Cefalo stood up and his suitcoat fell open, revealing a dark stain of red ink under his shirt pocket, the trail of an uncapped marking pen. Or a self-inflicted wound.
His cross-examination fell flat. He scored a meaningless point getting Riggs to admit that he was not an orthopedic surgeon and had never performed a laminectomy. “But I’ve done thousands of autopsies, and that’s how you determine cause of death,” Riggs quickly added.
“You testified that trauma could cause the rupture, did you not?” Cefalo asked.
“Yes, I can’t tell you how many drivers I saw in the morgue in the days before seat belts. In a collision, the steering wheel can hit the chest and abdomen with such force as to rupture the aorta. That, of course, is trauma from the front.”
“But a misguided rongeur could produce the kind of trauma to rupture the aorta?”
Hit me again, Cefalo seemed to plead.
“It could, but not in the front of the blood vessel when the surgeon is coming in from the back,” Riggs said.
Cefalo wouldn’t call it quits. “The thoracic surgeon was working under conditions of extreme emergency trying to do the repair, was he not?”
“I assume so,” Riggs said.
“And in such conditions, he could have made a mistake as to the location of the rupture, could he not?”
Riggs smiled a gentle, fatherly smile. “Every piece of evidence ever adduced in a courtroom could be the product of a mistake. Your witnesses could all be wrong. Mr. Lassiter’s witnesses could all be wrong. But it’s all we’ve got, and there’s nothing to indicate the rupture was anywhere but where the chest buster-excuse me, the thoracic surgeon-said, the anterior of die aorta.”
Fine. Outstanding. I couldn’t have said it better myself. Cefalo sat down without laying a glove on him. It was after one o’clock and we had not yet recessed for lunch. Judge Leonard was fidgeting.

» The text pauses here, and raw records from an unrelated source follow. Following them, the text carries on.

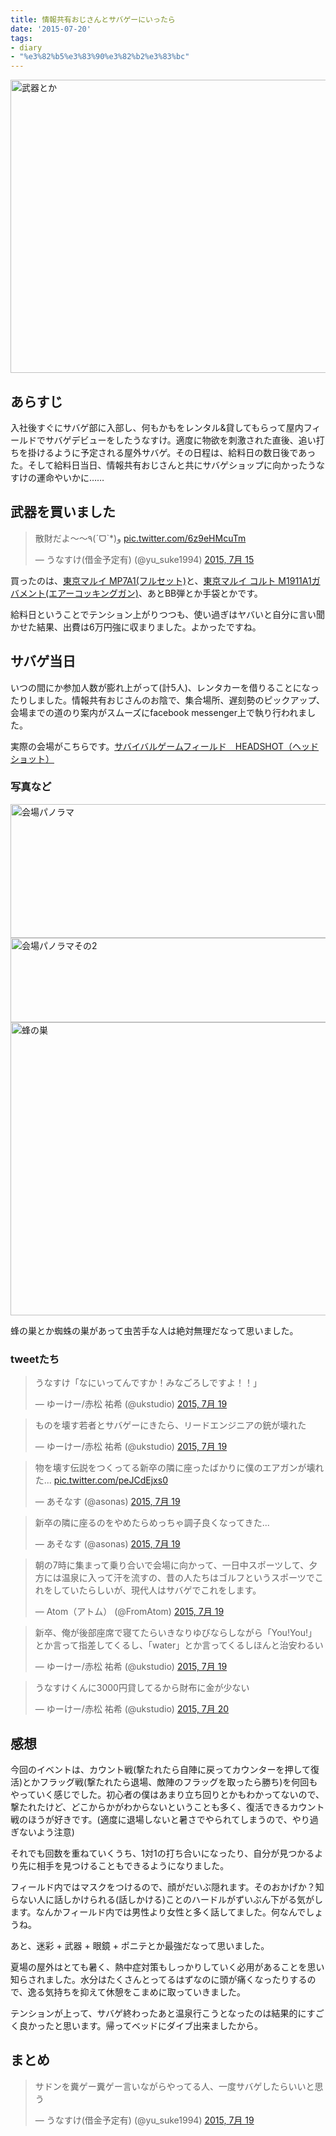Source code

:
 ```yaml
---
title: 情報共有おじさんとサバゲーにいったら
date: '2015-07-20'
tags:
- diary
- "%e3%82%b5%e3%83%90%e3%82%b2%e3%83%bc"
---
```


<a href="http://unasuke.com/wp/wp-content/uploads/2015/07/IMG_7100-dst.jpg"><img src="http://unasuke.com/wp/wp-content/uploads/2015/07/IMG_7100-dst-1024x768.jpg" alt="武器とか" width="625" height="469" class="alignnone size-large wp-image-1256" /></a>
<h2>あらすじ</h2>
<p>
    入社後すぐにサバゲ部に入部し、何もかもをレンタル&貸してもらって屋内フィールドでサバゲデビューをしたうなすけ。適度に物欲を刺激された直後、追い打ちを掛けるように予定される屋外サバゲ。その日程は、給料日の数日後であった。そして給料日当日、情報共有おじさんと共にサバゲショップに向かったうなすけの運命やいかに……
</p>

<h2>武器を買いました</h2>
<blockquote class="twitter-tweet" lang="ja"><p lang="ja" dir="ltr">散財だよ〜〜٩(ˊᗜˋ*)و <a href="http://t.co/6z9eHMcuTm">pic.twitter.com/6z9eHMcuTm</a></p>&mdash; うなすけ(借金予定有) (@yu_suke1994) <a href="https://twitter.com/yu_suke1994/status/621321140888145921">2015, 7月 15</a></blockquote>
<script async src="//platform.twitter.com/widgets.js" charset="utf-8"></script>
<p>
    買ったのは、<a href="http://www.tokyo-marui.co.jp/products/electric/compact/195">東京マルイ MP7A1(フルセット)</a>と、<a href="http://www.tokyo-marui.co.jp/products/aircocking/handgun18/342">東京マルイ コルト M1911A1ガバメント(エアーコッキングガン)</a>、あとBB弾とか手袋とかです。
</p>
<p>
    給料日ということでテンション上がりつつも、使い過ぎはヤバいと自分に言い聞かせた結果、出費は6万円強に収まりました。よかったですね。
</p>

<h2>サバゲ当日</h2>
<p>
    いつの間にか参加人数が膨れ上がって(計5人)、レンタカーを借りることになったりしました。情報共有おじさんのお陰で、集合場所、遅刻勢のピックアップ、会場までの道のり案内がスムーズにfacebook messenger上で執り行われました。
</p>
<p>
    実際の会場がこちらです。<a href="http://head-shot.jp/">サバイバルゲームフィールド　HEADSHOT（ヘッドショット）</a>
</p>
<h3>写真など</h3>
<a href="http://unasuke.com/wp/wp-content/uploads/2015/07/IMG_7090-PANO-dst.jpg"><img src="http://unasuke.com/wp/wp-content/uploads/2015/07/IMG_7090-PANO-dst-1024x351.jpg" alt="会場パノラマ" width="625" height="214" class="alignnone size-large wp-image-1260" /></a>
<a href="http://unasuke.com/wp/wp-content/uploads/2015/07/IMG_7102-dst.jpg"><img src="http://unasuke.com/wp/wp-content/uploads/2015/07/IMG_7102-dst-1024x221.jpg" alt="会場パノラマその2" width="625" height="135" class="alignnone size-large wp-image-1262" /></a>
<a href="http://unasuke.com/wp/wp-content/uploads/2015/07/IMG_7095-dst.jpg"><img src="http://unasuke.com/wp/wp-content/uploads/2015/07/IMG_7095-dst-1024x768.jpg" alt="蜂の巣" width="625" height="469" class="alignnone size-large wp-image-1264" /></a>
<p>
    蜂の巣とか蜘蛛の巣があって虫苦手な人は絶対無理だなって思いました。
</p>
<h3>tweetたち</h3>
<blockquote class="twitter-tweet" lang="ja"><p lang="ja" dir="ltr">うなすけ「なにいってんですか！みなごろしですよ！！」</p>&mdash; ゆーけー/赤松 祐希 (@ukstudio) <a href="https://twitter.com/ukstudio/status/622592545336365056">2015, 7月 19</a></blockquote>
<script async src="//platform.twitter.com/widgets.js" charset="utf-8"></script>
<blockquote class="twitter-tweet" lang="ja"><p lang="ja" dir="ltr">ものを壊す若者とサバゲーにきたら、リードエンジニアの銃が壊れた</p>&mdash; ゆーけー/赤松 祐希 (@ukstudio) <a href="https://twitter.com/ukstudio/status/622593599784378368">2015, 7月 19</a></blockquote>
<script async src="//platform.twitter.com/widgets.js" charset="utf-8"></script>
<blockquote class="twitter-tweet" lang="ja"><p lang="ja" dir="ltr">物を壊す伝説をつくってる新卒の隣に座ったばかりに僕のエアガンが壊れた... <a href="http://t.co/peJCdEjxs0">pic.twitter.com/peJCdEjxs0</a></p>&mdash; あそなす (@asonas) <a href="https://twitter.com/asonas/status/622604719186276352">2015, 7月 19</a></blockquote>
<script async src="//platform.twitter.com/widgets.js" charset="utf-8"></script>
<blockquote class="twitter-tweet" lang="ja"><p lang="ja" dir="ltr">新卒の隣に座るのをやめたらめっちゃ調子良くなってきた...</p>&mdash; あそなす (@asonas) <a href="https://twitter.com/asonas/status/622609541008494593">2015, 7月 19</a></blockquote>
<script async src="//platform.twitter.com/widgets.js" charset="utf-8"></script>
<blockquote class="twitter-tweet" lang="ja"><p lang="ja" dir="ltr">朝の7時に集まって乗り合いで会場に向かって、一日中スポーツして、夕方には温泉に入って汗を流すの、昔の人たちはゴルフというスポーツでこれをしていたらしいが、現代人はサバゲでこれをします。</p>&mdash; Atom（アトム） (@FromAtom) <a href="https://twitter.com/FromAtom/status/622705905478430720">2015, 7月 19</a></blockquote>
<script async src="//platform.twitter.com/widgets.js" charset="utf-8"></script>
<blockquote class="twitter-tweet" lang="ja"><p lang="ja" dir="ltr">新卒、俺が後部座席で寝てたらいきなりゆびならしながら「You!You!」とか言って指差してくるし、「water」とか言ってくるしほんと治安わるい</p>&mdash; ゆーけー/赤松 祐希 (@ukstudio) <a href="https://twitter.com/ukstudio/status/622744692048859137">2015, 7月 19</a></blockquote>
<script async src="//platform.twitter.com/widgets.js" charset="utf-8"></script>
<blockquote class="twitter-tweet" lang="ja"><p lang="ja" dir="ltr">うなすけくんに3000円貸してるから財布に金が少ない</p>&mdash; ゆーけー/赤松 祐希 (@ukstudio) <a href="https://twitter.com/ukstudio/status/622921181381824512">2015, 7月 20</a></blockquote>
<script async src="//platform.twitter.com/widgets.js" charset="utf-8"></script>
<h2>感想</h2>
<p>
    今回のイベントは、カウント戦(撃たれたら自陣に戻ってカウンターを押して復活)とかフラッグ戦(撃たれたら退場、敵陣のフラッグを取ったら勝ち)を何回もやっていく感じでした。初心者の僕はあまり立ち回りとかもわかってないので、撃たれたけど、どこからかがわからないということも多く、復活できるカウント戦のほうが好きです。(適度に退場しないと暑さでやられてしまうので、やり過ぎないよう注意)
</p>
<p>
    それでも回数を重ねていくうち、1対1の打ち合いになったり、自分が見つかるより先に相手を見つけることもできるようになりました。
</p>
<p>
    フィールド内ではマスクをつけるので、顔がだいぶ隠れます。そのおかげか？知らない人に話しかけられる(話しかける)ことのハードルがずいぶん下がる気がします。なんかフィールド内では男性より女性と多く話してました。何なんでしょうね。
</p>
<p>
    あと、迷彩 + 武器 + 眼鏡 + ポニテとか最強だなって思いました。
</p>
<p>    
    夏場の屋外はとても暑く、熱中症対策もしっかりしていく必用があることを思い知らされました。水分はたくさんとってるはずなのに頭が痛くなったりするので、逸る気持ちを抑えて休憩をこまめに取っていきました。
</p>
<p>
    テンションが上って、サバゲ終わったあと温泉行こうとなったのは結果的にすごく良かったと思います。帰ってベッドにダイブ出来ましたから。
</p>
<h2>まとめ</h2>
<blockquote class="twitter-tweet" lang="ja"><p lang="ja" dir="ltr">サドンを糞ゲー糞ゲー言いながらやってる人、一度サバゲしたらいいと思う</p>&mdash; うなすけ(借金予定有) (@yu_suke1994) <a href="https://twitter.com/yu_suke1994/status/622620586229919744">2015, 7月 19</a></blockquote>
<script async src="//platform.twitter.com/widgets.js" charset="utf-8"></script>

“Noting the lateness of the hour, perhaps this is an opportune time to adjourn for the day,” the judge said. Translation: There’s a stakes race at Hialeah and I’ve got a tip from a jockey who hasn’t paid alimony since his divorce fell into my division last year. “Hearing no objection, court stands adjourned until nine-thirty tomorrow morning.”
Roger Salisbury was beaming. He didn’t look like a man who wanted to lose. It had been a fine morning of lawyering, and I was feeling pretty full of myself. In the back of the courtroom I caught a glimpse of Susan Corrigan wearing a Super Bowl XVI nylon jacket over a T-shirt. She eyed me as if I’d just spit in church.
I told Roger Salisbury I’d treat him to stone crabs, home fries, and cold beer for lunch. Time for a mini-celebration, lime, too, for some questions I needed to ask.